**EXERCISE INSTRUCTIONS**
Look through the material that follows and show every line with the string "events".

##### RECORDS SUPPLIED #####

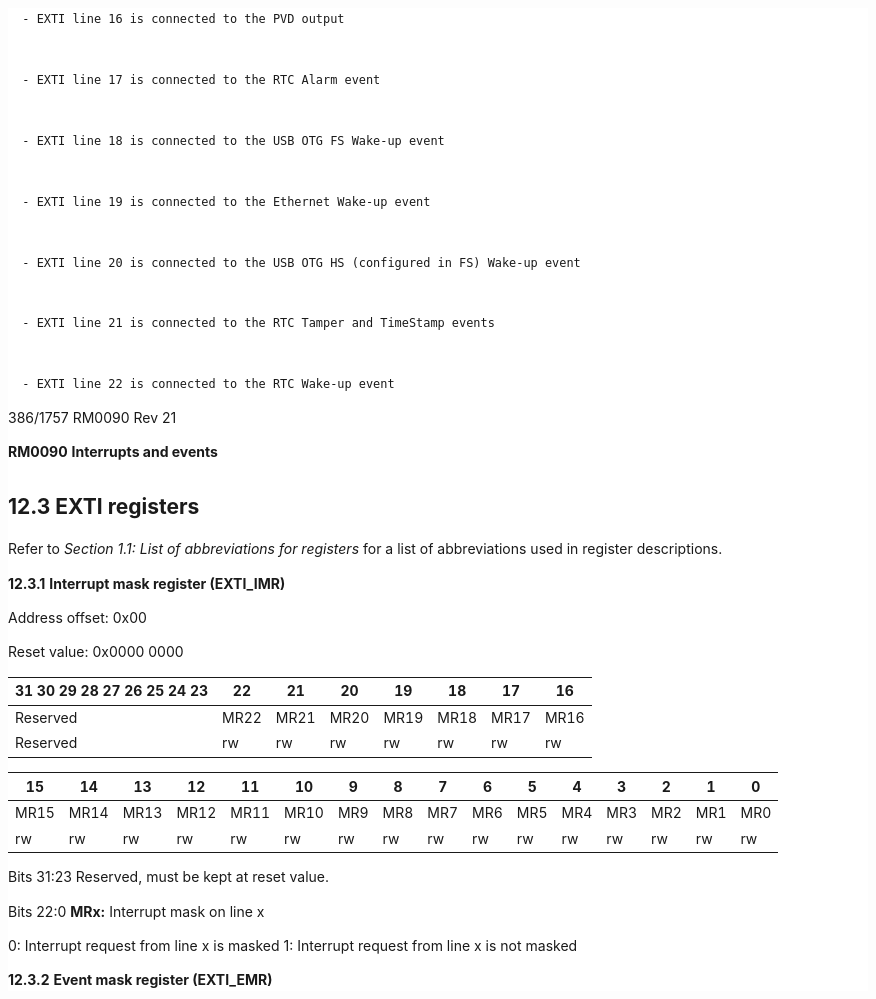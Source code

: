       - EXTI line 16 is connected to the PVD output


      - EXTI line 17 is connected to the RTC Alarm event


      - EXTI line 18 is connected to the USB OTG FS Wake-up event


      - EXTI line 19 is connected to the Ethernet Wake-up event


      - EXTI line 20 is connected to the USB OTG HS (configured in FS) Wake-up event


      - EXTI line 21 is connected to the RTC Tamper and TimeStamp events


      - EXTI line 22 is connected to the RTC Wake-up event


386/1757 RM0090 Rev 21


**RM0090** **Interrupts and events**

## **12.3 EXTI registers**


Refer to _Section 1.1: List of abbreviations for registers_ for a list of abbreviations used in
register descriptions.


**12.3.1** **Interrupt mask register (EXTI_IMR)**


Address offset: 0x00


Reset value: 0x0000 0000

|31 30 29 28 27 26 25 24 23|22|21|20|19|18|17|16|
|---|---|---|---|---|---|---|---|
|Reserved|MR22|MR21|MR20|MR19|MR18|MR17|MR16|
|Reserved|rw|rw|rw|rw|rw|rw|rw|


|15|14|13|12|11|10|9|8|7|6|5|4|3|2|1|0|
|---|---|---|---|---|---|---|---|---|---|---|---|---|---|---|---|
|MR15|MR14|MR13|MR12|MR11|MR10|MR9|MR8|MR7|MR6|MR5|MR4|MR3|MR2|MR1|MR0|
|rw|rw|rw|rw|rw|rw|rw|rw|rw|rw|rw|rw|rw|rw|rw|rw|



Bits 31:23 Reserved, must be kept at reset value.


Bits 22:0 **MRx:** Interrupt mask on line x

0: Interrupt request from line x is masked
1: Interrupt request from line x is not masked


**12.3.2** **Event mask register (EXTI_EMR)**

#####

**ANSWER BOX**
      - EXTI line 21 is connected to the RTC Tamper and TimeStamp events
**RM0090** **Interrupts and events**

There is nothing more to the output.